Certain groups such as African Americans and Indigenous people may be underrepresented in the research.1,2
Study results published in the media may be misrepresented and/or not understood by the general public.
Study results may appear to be contradictory leading to confusion by the public.
Public health research is often complex and requires the unpacking of multiple confounding variables.
Bonevski B, Randell M, Paul C, et al. Reaching the hard-to-reach: a systematic review of strategies for improving health and medical research with socially disadvantaged groups. BMC Med Res Methodol. 2014;14:42. Published 2014 Mar 25. doi:10.1186/1471-2288-14-42
In a broad sense, research is the gathering of facts and information on a particular topic. The goal of research is to further the body of knowledge in a field.
In the field of science, research is a methodical study undertaken to answer a question or prove a hypothesis, and includes an interpretation of the findings.
Often, these studies are published as articles in scientific journals. Articles can be accessed via individual journals (in print or online), or in databases, which contain mass collections of articles from many different journals.
You may need resources for conducting primary, or secondary research, or both!
Primary Resources: Contain original information like studies, clinical trials, reports, dissertations, technical reports and data that hasn't been interpreted. They don’t summarize, grade, or appraise the studies/data (you do that yourself). Advanced search skills for efficient retrieval are required.
Use Primary Resources for:
Topics with a small body of research.
New or cutting edge treatments.
CAM research (evidence base is often small).
Independence: you don’t want to rely on someone else’s opinion; you question the secondary research and want to critically evaluate the studies yourself
Nutrition and Food Sciences (CABI)
Secondary (Filtered) Resources: Contain research that has been evaluated, summarized and/or synthesized such as literature (or systematic) review articles, textbooks and some clinical databases.
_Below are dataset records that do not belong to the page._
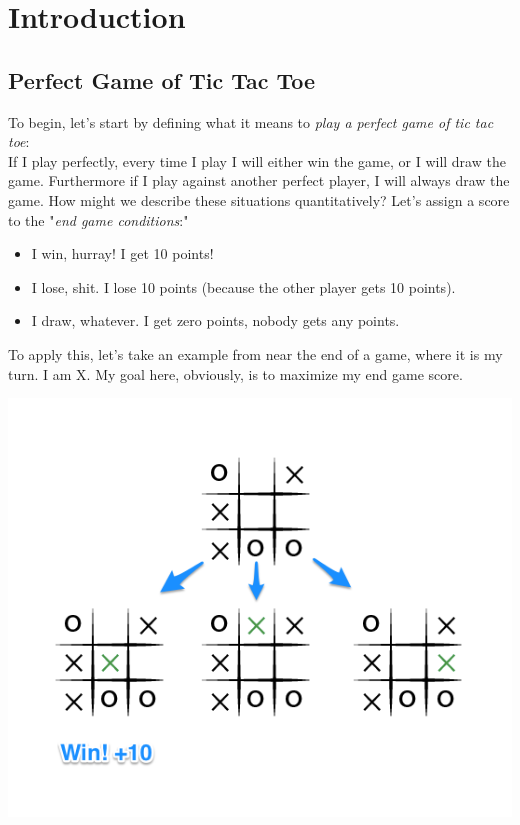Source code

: \chapter{Introduction}

\section{Perfect Game of Tic Tac Toe}

To begin, let's start by defining what it means to \emph{play a perfect game of tic tac toe}: \\ 

If I play perfectly, every time I play I will either win the game, or I will draw the game. Furthermore if I play against another perfect player, I will always draw the game. How might we describe these situations quantitatively? Let's assign a score to the "\emph{end game conditions}:"

\begin{itemize}
	\itemsep-0.5em 
	\item I win, hurray! I get 10 points!
    \item I lose, shit. I lose 10 points (because the other player gets 10 points).
    \item I draw, whatever. I get zero points, nobody gets any points.
\end{itemize}

To apply this, let's take an example from near the end of a game, where it is my turn. I am X. My goal here, obviously, is to maximize my end game score.\\

\begin{center}
\includegraphics[width=1.1\textwidth]{./a-contrived-end-state-for-a-tic-tac-toe-game}
\end{center}

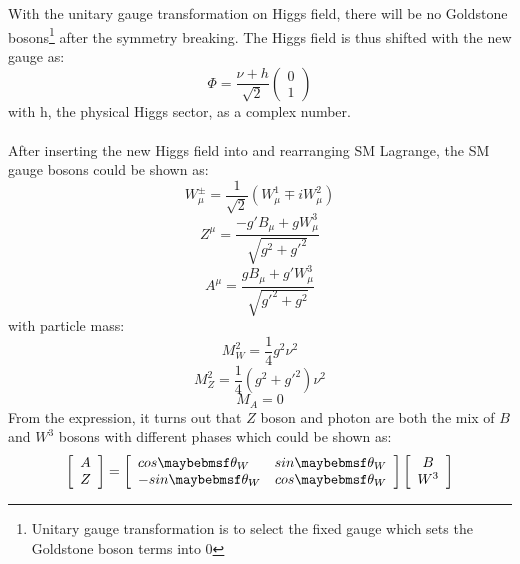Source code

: \\
\\With the unitary gauge transformation on Higgs field, there will be no Goldstone bosons\footnote{Unitary gauge transformation is to select the fixed gauge which sets the Goldstone boson terms into 0} after the symmetry breaking. The Higgs field is thus shifted with the new gauge as:
\begin{equation}
\Phi=\frac{\nu+h}{\sqrt{2}}\left ( \begin{array}{c} 0 \\ 1 \end{array} \right)
\end{equation}
with h, the physical Higgs sector, as a complex number.
\\
\\After inserting the new Higgs field into and rearranging SM Lagrange, the SM gauge bosons could be shown as:  
\begin{equation}
W^{\pm}_\mu=\frac{1}{\sqrt{2}}(W^{1}_\mu\mp iW^{2}_\mu) 
\end{equation}
\begin{equation}
Z^\mu=\frac{-g'B_\mu+gW^3_\mu}{\sqrt{g^2+g'^2}} 
\end{equation}
\begin{equation}
A^\mu=\frac{gB_\mu+g'W^3_\mu}{\sqrt{g'^2+g^2}} 
\end{equation}
with particle mass:
\begin{equation}
M^2_W=\frac{1}{4}g^2\nu^2 
\end{equation}
\begin{equation}
M^2_Z =\frac{1}{4}(g^2+g'^2)\nu^2 
\end{equation}
\begin{equation}
M_A=0 
\end{equation}
From the expression, it turns out that $Z$ boson and photon are both the mix of $B$ and $W^3$ bosons with different phases which could be shown as:
\begin{equation}
 \left[ \begin{array}{c}  A \\ Z \end{array} \right]=\left[ \begin{array}{l r} cos\theta_W &  sin\theta_W \\ -sin\theta_W & cos\theta_W \end{array} \right]\left[ \begin{array}{c}  B\\ W^3 \end{array} \right] 
  \label{Eq:AZ phase}  
\end{equation}
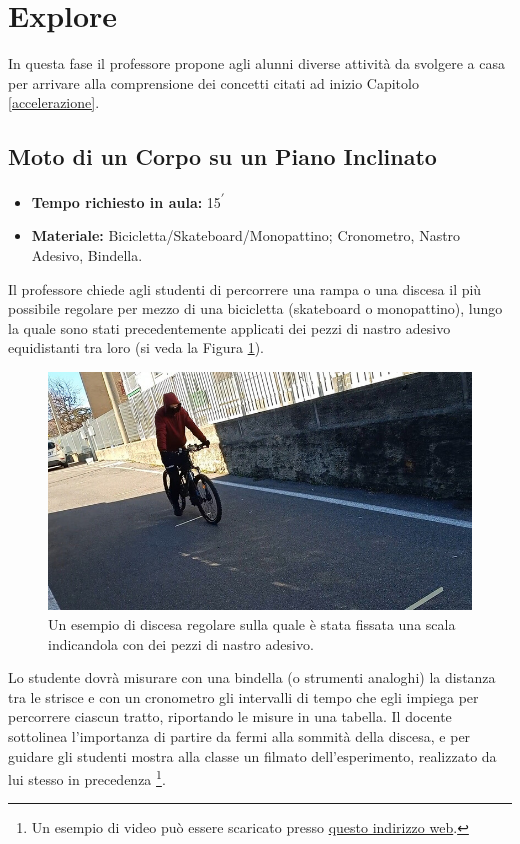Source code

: \documentclass{report} \usepackage[T1]{fontenc} \usepackage[italian]{babel}
\begin{document}
\section{Explore}

In questa fase il professore propone agli alunni diverse attività da svolgere a
casa per arrivare alla comprensione dei concetti citati ad inizio Capitolo \ref{accelerazione}.

\subsection{Moto di un Corpo su un Piano Inclinato}

\begin{itemize}
\item \textbf{Tempo richiesto in aula:} 15\textsuperscript{$\prime$}
\item \textbf{Materiale:} Bicicletta/Skateboard/Monopattino; Cronometro,
Nastro Adesivo, Bindella.
\end{itemize}

Il professore chiede agli studenti di percorrere una rampa o
una discesa il più possibile regolare per mezzo di una bicicletta (skateboard o
monopattino), lungo la quale sono stati precedentemente applicati dei pezzi di nastro
adesivo equidistanti tra loro (si veda la Figura \ref{fig:bicicletta_rampa}).
\begin{figure}[H]
\centering
  \includegraphics[width=\textwidth]{bicicletta_rampa}
  \caption{Un esempio di discesa regolare sulla quale è stata fissata
           una scala indicandola con dei pezzi di nastro adesivo.
          }
  \label{fig:bicicletta_rampa}
\end{figure}
Lo studente dovrà misurare con una bindella (o strumenti analoghi)
la distanza tra le strisce e con un cronometro gli intervalli di tempo che egli impiega
per percorrere ciascun tratto, riportando le misure in una tabella.
Il docente sottolinea l’importanza di partire da fermi alla sommità della
discesa, e per guidare gli studenti  mostra alla classe un filmato
dell’esperimento, realizzato da lui stesso in precedenza
\footnote{
          Un esempio di video può essere scaricato presso
          \textcolor{blue}{\href{https://github.com/savaroskij/PED1/blob/master/progetto_finale/media/video/bicletta_rampa.mp4?raw=true}{questo indirizzo web}}.
         }.
\end{document}
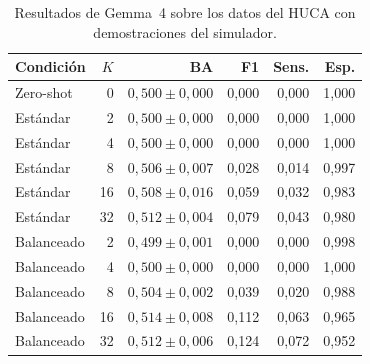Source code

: \begin{table}[H]
  \centering
  \small
  \begin{tabular}{lrrrrr}
    \toprule
    Condición & \(K\) & BA & F1 & Sens. & Esp. \\
    \midrule
    Zero-shot & 0 & \(0,500 \pm 0,000\) & 0,000 & 0,000 & 1,000 \\
    Estándar & 2 & \(0,500 \pm 0,000\) & 0,000 & 0,000 & 1,000 \\
    Estándar & 4 & \(0,500 \pm 0,000\) & 0,000 & 0,000 & 1,000 \\
    Estándar & 8 & \(0,506 \pm 0,007\) & 0,028 & 0,014 & 0,997 \\
    Estándar & 16 & \(0,508 \pm 0,016\) & 0,059 & 0,032 & 0,983 \\
    Estándar & 32 & \(0,512 \pm 0,004\) & 0,079 & 0,043 & 0,980 \\
    Balanceado & 2 & \(0,499 \pm 0,001\) & 0,000 & 0,000 & 0,998 \\
    Balanceado & 4 & \(0,500 \pm 0,000\) & 0,000 & 0,000 & 1,000 \\
    Balanceado & 8 & \(0,504 \pm 0,002\) & 0,039 & 0,020 & 0,988 \\
    Balanceado & 16 & \(0,514 \pm 0,008\) & 0,112 & 0,063 & 0,965 \\
    Balanceado & 32 & \(0,512 \pm 0,006\) & 0,124 & 0,072 & 0,952 \\
    \bottomrule
  \end{tabular}
  \caption{Resultados de Gemma~4 sobre los datos del HUCA con demostraciones del simulador.}
  \label{tab:app_vlm_synthetic_context}
  \resultstablenote
\end{table}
Use Secondary Resources For:
Topics with a large body of research and consensus on treatment
General or factual information
Overviews of a medical conditions and treatment options
Textbooks (ebooks, print)
Are there databases with both?
Many databases, like PubMed, contain both primary and secondary research. Cochrane, has mainly secondary research (review articles), but also includes abstracts of randomized controlled trials. In most databases, there are ways to limit to primary or secondary research by using limits or filters.